Reduce the material below to its lines containing "owner".
..............................
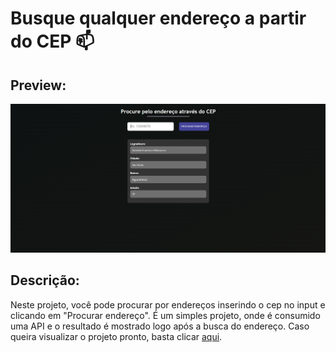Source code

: # Busque qualquer endereço a partir do CEP 📫

## Preview:

<img src="./assets/preview.png"/>

## Descrição:

Neste projeto, você pode procurar por endereços inserindo o cep no input e clicando em "Procurar endereço". É um simples projeto, onde é consumido uma API e o resultado é mostrado logo após a busca do endereço. Caso queira visualizar o projeto pronto, basta clicar [aqui](https://1maatheus.github.io/buscador-cep/).
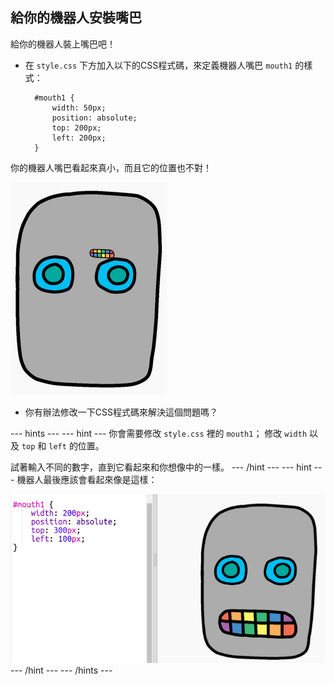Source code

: ## 給你的機器人安裝嘴巴

給你的機器人裝上嘴巴吧！

- 在 `style.css` 下方加入以下的CSS程式碼，來定義機器人嘴巴 `mouth1` 的樣式：
    
        #mouth1 {
            width: 50px;
            position: absolute;
            top: 200px;
            left: 200px;
        }
        

你的機器人嘴巴看起來真小，而且它的位置也不對！

![截圖](images/robot-mouth.png)

- 你有辦法修改一下CSS程式碼來解決這個問題嗎？

\--- hints \--- \--- hint \--- 你會需要修改 `style.css` 裡的 `mouth1`； 修改 `width` 以及 `top` 和 `left` 的位置。

試著輸入不同的數字，直到它看起來和你想像中的一樣。 \--- /hint \--- \--- hint \--- 機器人最後應該會看起來像是這樣：

![截圖](images/robot-mouth-code.png) \--- /hint \--- \--- /hints \---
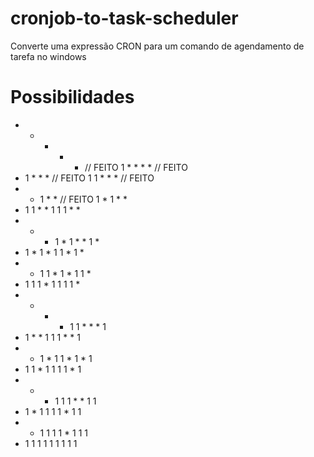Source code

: # cronjob-to-task-scheduler
Converte uma expressão CRON para um comando de agendamento de tarefa no windows

# Possibilidades

* * * * * // FEITO
1 * * * * // FEITO
* 1 * * * // FEITO
1 1 * * * // FEITO
* * 1 * * // FEITO
1 * 1 * * 
* 1 1 * *
1 1 1 * *
* * * 1 *
1 * * 1 *
* 1 * 1 *
1 1 * 1 *
* * 1 1 *
1 * 1 1 *
* 1 1 1 *
1 1 1 1 *
* * * * 1
1 * * * 1
* 1 * * 1
1 1 * * 1
* * 1 * 1
1 * 1 * 1
* 1 1 * 1
1 1 1 * 1
* * * 1 1
1 * * 1 1
* 1 * 1 1
1 1 * 1 1
* * 1 1 1
1 * 1 1 1
* 1 1 1 1
1 1 1 1 1

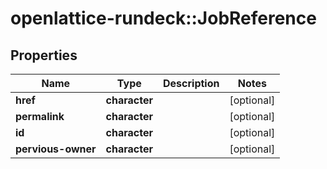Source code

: # openlattice-rundeck::JobReference

## Properties
Name | Type | Description | Notes
------------ | ------------- | ------------- | -------------
**href** | **character** |  | [optional] 
**permalink** | **character** |  | [optional] 
**id** | **character** |  | [optional] 
**pervious-owner** | **character** |  | [optional] 



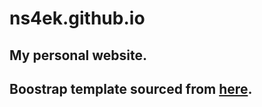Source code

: # ns4ek.github.io

## My personal website. 

## Boostrap template sourced from [here](https://startbootstrap.com/template-overviews/resume).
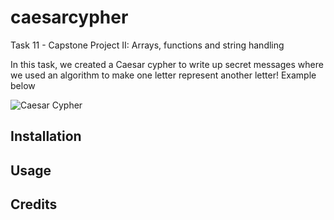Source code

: # caesarcypher
Task 11 - Capstone Project II: Arrays, functions and string handling

In this task, we created a Caesar cypher to write up secret messages where we used an
algorithm to make one letter represent another letter! Example below

![Caesar Cypher](https://en.wikipedia.org/wiki/Caesar_cipher#/media/File:Caesar_cipher_left_shift_of_3.svg)

## Installation


## Usage

## Credits

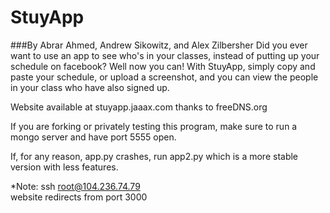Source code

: # StuyApp
###By Abrar Ahmed, Andrew Sikowitz, and Alex Zilbersher
Did you ever want to use an app to see who's in your classes, instead of putting up your schedule on facebook? Well now you can! With StuyApp, simply copy and paste your schedule, or upload a screenshot, and you can view the people in your class who have also signed up.

Website available at stuyapp.jaaax.com thanks to freeDNS.org

If you are forking or privately testing this program, make sure to run a mongo server and have port 5555 open.

If, for any reason, app.py crashes, run app2.py which is a more stable version with less features.

*Note: ssh root@104.236.74.79  
       website redirects from port 3000

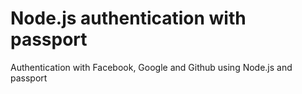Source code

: # Node.js authentication with passport
Authentication with Facebook, Google and Github using Node.js and passport
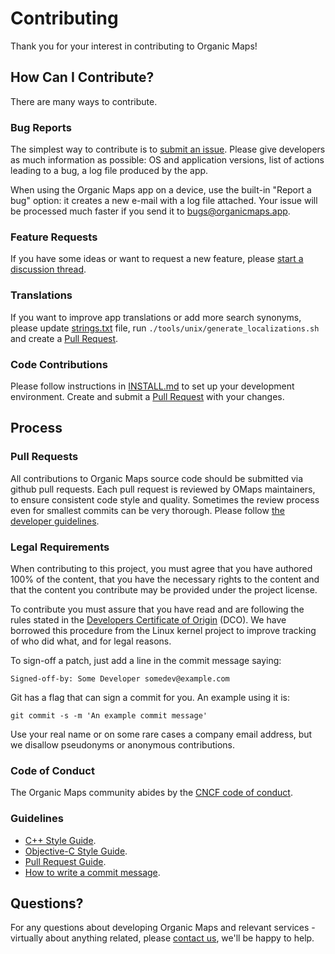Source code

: # Contributing

Thank you for your interest in contributing to Organic Maps!

## How Can I Contribute?

There are many ways to contribute.

### Bug Reports

The simplest way to contribute is to [submit an issue](https://github.com/organicmaps/organicmaps/issues). Please give developers as much information as possible: OS and application versions,
list of actions leading to a bug, a log file produced by the app.

When using the Organic Maps app on a device, use the built-in "Report a bug" option:
it creates a new e-mail with a log file attached. Your issue will be processed much
faster if you send it to bugs@organicmaps.app.

### Feature Requests

If you have some ideas or want to request a new feature, please [start a discussion thread](https://github.com/organicmaps/organicmaps/discussions/categories/ideas).

### Translations

If you want to improve app translations or add more search synonyms, please update [strings.txt](https://github.com/organicmaps/organicmaps/blob/master/data/strings/strings.txt) file, run `./tools/unix/generate_localizations.sh` and create a [Pull Request](#pull-requests).

### Code Contributions

Please follow instructions in [INSTALL.md](INSTALL.md) to set up your development environment.
Create and submit a [Pull Request](#pull-requests) with your changes.

## Process

### Pull Requests

All contributions to Organic Maps source code should be submitted via github pull requests.
Each pull request is reviewed by OMaps maintainers, to ensure consistent code style
and quality. Sometimes the review process even for smallest commits can be
very thorough. Please follow [the developer guidelines](#guidelines).

### Legal Requirements

When contributing to this project, you must agree that you have authored 100%
of the content, that you have the necessary rights to the content and that
the content you contribute may be provided under the project license.

To contribute you must assure that you have read and are following the rules
stated in the [Developers Certificate of Origin](DCO.md) (DCO). We have
borrowed this procedure from the Linux kernel project to improve tracking of
who did what, and for legal reasons.

To sign-off a patch, just add a line in the commit message saying:

    Signed-off-by: Some Developer somedev@example.com

Git has a flag that can sign a commit for you. An example using it is:

    git commit -s -m 'An example commit message'

Use your real name or on some rare cases a company email address, but we
disallow pseudonyms or anonymous contributions.

### Code of Conduct

The Organic Maps community abides by the [CNCF code of conduct](CODE_OF_CONDUCT).

### Guidelines

- [C++ Style Guide](CPP_STYLE.md).
- [Objective-C Style Guide](OBJC_STYLE.md).
- [Pull Request Guide](PR_GUIDE.md).
- [How to write a commit message](COMMIT_MESSAGES.md).

## Questions?

For any questions about developing Organic Maps and relevant services -
virtually about anything related, please [contact us](COMMUNICATION.md),
we'll be happy to help.
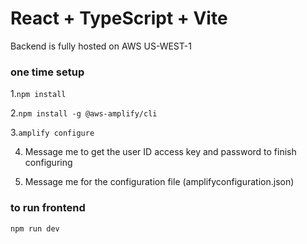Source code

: # React + TypeScript + Vite

Backend is fully hosted on AWS US-WEST-1

### one time setup 

1.`npm install`

2.`npm install -g @aws-amplify/cli`

3.`amplify configure`

4. Message me to get the user ID access key and password to finish configuring

5. Message me for the configuration file (amplifyconfiguration.json)

### to run frontend
`npm run dev`
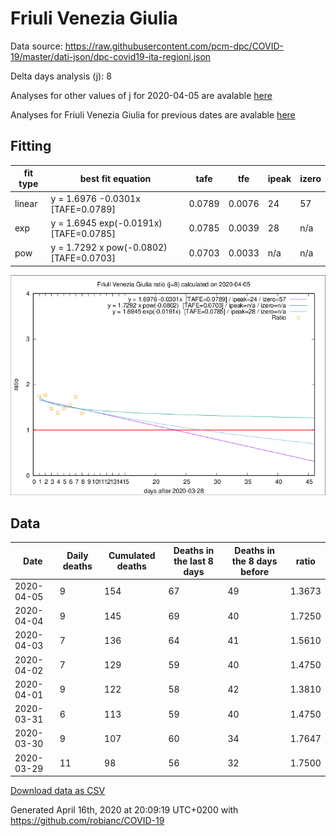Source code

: # Friuli Venezia Giulia

Data source: https://raw.githubusercontent.com/pcm-dpc/COVID-19/master/dati-json/dpc-covid19-ita-regioni.json

Delta days analysis (j): 8

Analyses for other values of j for 2020-04-05 are avalable [here](../2020-04-05/README.md)

Analyses for Friuli Venezia Giulia for previous dates are avalable [here](../README.md)

## Fitting 
|fit type|best fit equation|tafe|tfe|ipeak|izero|
|-------|-----|--------|------|---|---|
|linear|y = 1.6976 -0.0301x  [TAFE=0.0789]|0.0789|0.0076|24|57|
|exp|y = 1.6945 exp(-0.0191x)  [TAFE=0.0785]|0.0785|0.0039|28|n/a|
|pow|y = 1.7292 x pow(-0.0802)  [TAFE=0.0703]|0.0703|0.0033|n/a|n/a|

![Plot](COVID-19_friuli_venezia_giulia_j8_2020-04-05.png)

## Data
|Date|Daily deaths|Cumulated deaths|Deaths in the last 8 days|Deaths in the 8 days before|ratio|
|----|----------|-----------|-------|--------------------|-----|
|2020-04-05|9|154|67|49|1.3673|
|2020-04-04|9|145|69|40|1.7250|
|2020-04-03|7|136|64|41|1.5610|
|2020-04-02|7|129|59|40|1.4750|
|2020-04-01|9|122|58|42|1.3810|
|2020-03-31|6|113|59|40|1.4750|
|2020-03-30|9|107|60|34|1.7647|
|2020-03-29|11|98|56|32|1.7500|

[Download data as CSV](COVID-19_friuli_venezia_giulia_j8_2020-04-05.csv)

Generated April 16th, 2020 at 20:09:19 UTC+0200 with https://github.com/robianc/COVID-19
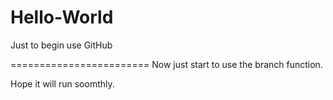 Hello-World
===========

Just to begin use GitHub

========================
Now just start to use the branch function.

Hope it will run soomthly.
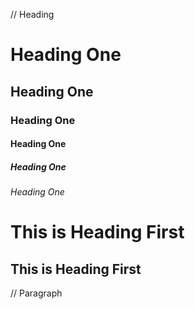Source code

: // Heading

# Heading One

## Heading One

### Heading One

#### Heading One

##### Heading One

###### Heading One

# This is Heading First

## This is Heading First

// Paragraph
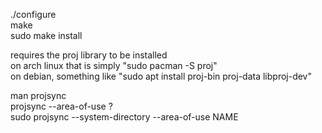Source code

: ./configure  
make  
sudo make install  

requires the proj library to be installed  
on arch linux that is simply "sudo pacman -S proj"  
on debian, something like "sudo apt install proj-bin proj-data libproj-dev"  

man projsync  
projsync --area-of-use ?  
sudo projsync --system-directory --area-of-use NAME  

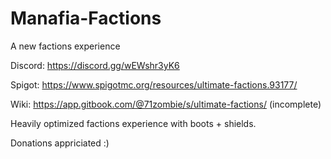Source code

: # Manafia-Factions
A new factions experience



Discord: https://discord.gg/wEWshr3yK6

Spigot: https://www.spigotmc.org/resources/ultimate-factions.93177/

Wiki: https://app.gitbook.com/@71zombie/s/ultimate-factions/ (incomplete)

Heavily optimized factions experience with boots + shields.


Donations appriciated :)
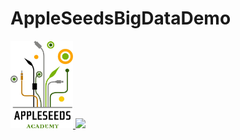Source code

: # AppleSeedsBigDataDemo 
<a href="http://appleseeds.org.il/">
	<img src="./images/appleseeds.jpg" width="100">
</a>
<a href="http://taglitww.birthrightisrael.com/">
	<img src="./images/./images/birthright-logo.jpg" width="100">
</a>
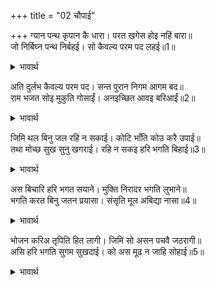 +++
title = "02 चौपाई"

+++
ग्यान पन्थ कृपान कै धारा। परत खगेस होइ नहिं बारा॥  
जो निर्बिघ्न पन्थ निर्बहई। सो कैवल्य परम पद लहई॥1॥  

<details><summary>भावार्थ</summary>

ज्ञान का मार्ग कृपाण (दोधारी तलवार) की धार के समान है। हे पक्षीराज! इस मार्ग से गिरते देर नहीं लगती। जो इस मार्ग को निर्विघ्न निबाह ले जाता है, वही कैवल्य (मोक्ष) रूप परमपद को प्राप्त करता है॥1॥  
</details>

अति दुर्लभ कैवल्य परम पद। सन्त पुरान निगम आगम बद॥  
राम भजत सोइ मुकुति गोसाईं। अनइच्छित आवइ बरिआईं॥2॥  

<details><summary>भावार्थ</summary>

सन्त, पुराण, वेद और (तन्त्र आदि) शास्त्र (सब) यह कहते हैं कि कैवल्य रूप परमपद अत्यन्त दुर्लभ है, किन्तु हे गोसाईं! वही (अत्यन्त दुर्लभ) मुक्ति श्री रामजी को भजने से बिना इच्छा किए भी जबर्दस्ती आ जाती है॥2॥  
</details>

जिमि थल बिनु जल रहि न सकाई। कोटि भाँति कोउ करै उपाई॥  
तथा मोच्छ सुख सुनु खगराई। रहि न सकइ हरि भगति बिहाई॥3॥  

<details><summary>भावार्थ</summary>

जैसे स्थल के बिना जल नहीं रह सकता, चाहे कोई करोडों प्रकार के उपाय क्यों न करे। वैसे ही, हे पक्षीराज! सुनिए, मोक्षसुख भी श्री हरि की भक्ति को छोडकर नहीं रह सकता॥3॥  
</details>

अस बिचारि हरि भगत सयाने। मुक्ति निरादर भगति लुभाने॥  
भगति करत बिनु जतन प्रयासा। संसृति मूल अबिद्या नासा॥4॥  

<details><summary>भावार्थ</summary>

ऐसा विचार कर बुद्धिमान्‌ हरि भक्त भक्ति पर लुभाए रहकर मुक्ति का तिरस्कार कर देते हैं। भक्ति करने से संसृति (जन्म-मृत्यु रूप संसार) की जड अविद्या बिना ही यन्त्र और परिश्रम के (अपने आप) वैसे ही नष्ट हो जाती है,॥4॥  
</details>

भोजन करिअ तृपिति हित लागी। जिमि सो असन पचवै जठरागी॥  
असि हरि भगति सुगम सुखदाई। को अस मूढ न जाहि सोहाई॥5॥  

<details><summary>भावार्थ</summary>

जैसे भोजन किया तो जाता है तृप्ति के लिए और उस भोजन को जठराग्नि अपने आप (बिना हमारी चेष्टा के) पचा डालती है, ऐसी सुगम और परम सुख देने वाली हरि भक्ति जिसे न सुहावे, ऐसा मूढ कौन होगा?॥5॥  
</details>

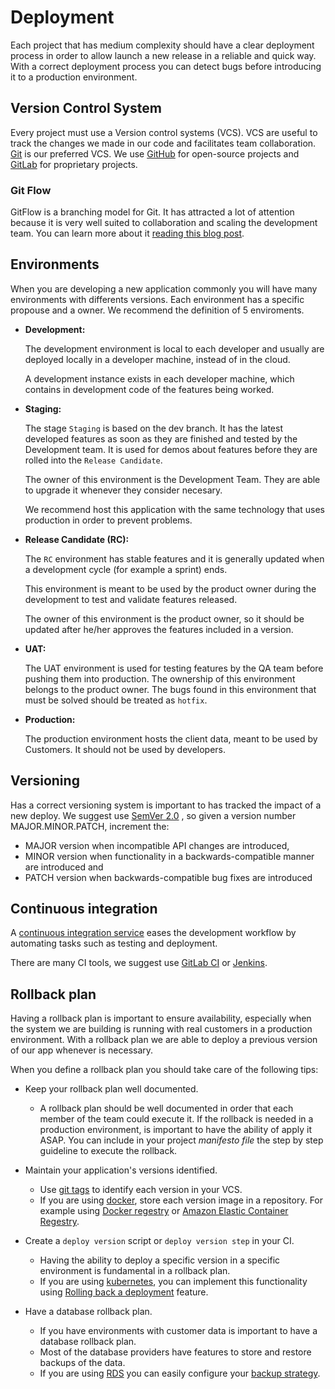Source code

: # Deployment

Each project that has medium complexity should have a clear deployment
process in order to allow launch a new release in a reliable and quick
way. With a correct deployment process you can detect bugs before
introducing it to a production environment.

## Version Control System

Every project must use a Version control systems (VCS). VCS are useful
to track the changes we made in our code and facilitates team
collaboration. [Git](https://git-scm.com) is our preferred VCS. We use
[GitHub](https://github.com) for open-source projects and
[GitLab](https://gitlab.com) for proprietary projects.

### Git Flow

GitFlow is a branching model for Git. It has attracted a lot
of attention because it is very well suited to collaboration
and scaling the development team.
You can learn more about it [reading this blog post](https://nvie.com/posts/a-successful-git-branching-model/).

## Environments

When you are developing a new application commonly you will have many environments with differents
versions. Each environment has a specific propouse and a owner. We recommend the definition of 5 enviroments.

- **Development:**

  The development environment is local to each developer and usually are deployed locally in a developer
  machine, instead of in the cloud.
  
  A development instance exists in each developer machine, which contains in development code of the
  features being worked.

- **Staging:**
  
  The stage `Staging` is based on the dev branch. It has the latest developed features as soon as they
  are finished and tested by the Development team. It is used for demos about features before they
  are rolled into the `Release Candidate`.
  
  The owner of this environment is the Development Team. They are able to upgrade it whenever they
  consider necesary.

  We recommend host this application with the same technology that uses production in order to prevent
  problems.

- **Release Candidate (RC):**

  The `RC` environment has stable features and it is generally updated when a development cycle (for
  example a sprint) ends.

  This environment is meant to be used by the product owner during the development to test and validate
  features released.

  The owner of this environment is the product owner, so it should be updated after he/her approves the
  features included in a version.

- **UAT:**

  The UAT environment is used for testing features by the QA team before pushing them into production.
  The ownership of this environment belongs to the product owner.
  The bugs found in this environment that must be solved should be treated as `hotfix`.

- **Production:**

  The production environment hosts the client data, meant to be used by Customers.
  It should not be used by developers.

## Versioning

Has a correct versioning system is important to has tracked the impact
of a new deploy. We suggest use [SemVer 2.0](http://semver.org/) , so
given a version number MAJOR.MINOR.PATCH, increment the:

- MAJOR version when incompatible API changes are introduced,
- MINOR version when functionality in a backwards-compatible manner
  are introduced and
- PATCH version when backwards-compatible bug fixes are introduced

## Continuous integration

A [continuous integration service](https://en.wikipedia.org/wiki/Continuous_integration) eases the
development workflow by automating tasks such as testing and deployment.

There are many CI tools, we suggest use [GitLab CI](https://about.gitlab.com/features/gitlab-ci-cd/)
or [Jenkins](https://jenkins.io).

## Rollback plan

Having a rollback plan is important to ensure availability, especially when the system we are building
is running with real customers in a production environment. With a rollback plan we are able to deploy
a previous version of our app whenever is necessary.

When you define a rollback plan you should take care of the following tips:

- Keep your rollback plan well documented.
  - A rollback plan should be well documented in order that each member of the team could execute it.
    If the rollback is needed in a production environment, is important to have the ability of apply
    it ASAP.
    You can include in your project *manifesto file* the step by step guideline to execute the rollback.

- Maintain your application's versions identified.
  - Use [git tags](https://git-scm.com/book/en/v2/Git-Basics-Tagging) to identify each version in your
    VCS.
  - If you are using [docker](https://www.docker.com/), store each version image in a repository. For
    example using [Docker regestry](https://docs.docker.com/registry/) or
    [Amazon Elastic Container Regestry](https://aws.amazon.com/ecr/).

- Create a `deploy version` script or `deploy version step` in your CI.
  - Having the ability to deploy a specific version in a specific environment is fundamental in a rollback
    plan.
  - If you are using [kubernetes](https://kubernetes.io/), you can implement this functionality using
    [Rolling back a deployment](https://kubernetes.io/docs/concepts/workloads/controllers/deployment/#rolling-back-a-deployment)
    feature.

- Have a database rollback plan.
  - If you have environments with customer data is important to have a database rollback plan.
  - Most of the database providers have features to store and restore backups of the data.
  - If you are using [RDS](https://aws.amazon.com/rds/) you can easily configure your
    [backup strategy](https://docs.aws.amazon.com/AmazonRDS/latest/UserGuide/USER_WorkingWithAutomatedBackups.html).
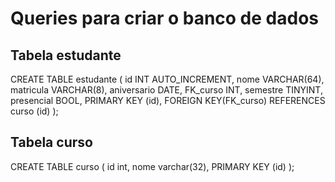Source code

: # Queries para criar o banco de dados
## Tabela estudante
CREATE TABLE estudante (
	id INT AUTO_INCREMENT,
	nome VARCHAR(64),
	matricula VARCHAR(8),
	aniversario DATE,
	FK_curso INT,
	semestre TINYINT,
	presencial BOOL,
	PRIMARY KEY (id),
	FOREIGN KEY(FK_curso) REFERENCES curso (id)
);
## Tabela curso
CREATE TABLE curso (
	id int,
	nome varchar(32),
	PRIMARY KEY (id)
);
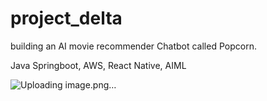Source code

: # project_delta
building an AI movie recommender Chatbot called Popcorn.

Java Springboot, AWS, React Native, AIML

![Uploading image.png…]()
..............................
**Task output:**
**pervious-owner** | **character** |  | [optional] 
versions. Each environment has a specific propouse and a owner. We recommend the definition of 5 enviroments.
  The owner of this environment is the Development Team. They are able to upgrade it whenever they
  This environment is meant to be used by the product owner during the development to test and validate
  The owner of this environment is the product owner, so it should be updated after he/her approves the
  The ownership of this environment belongs to the product owner.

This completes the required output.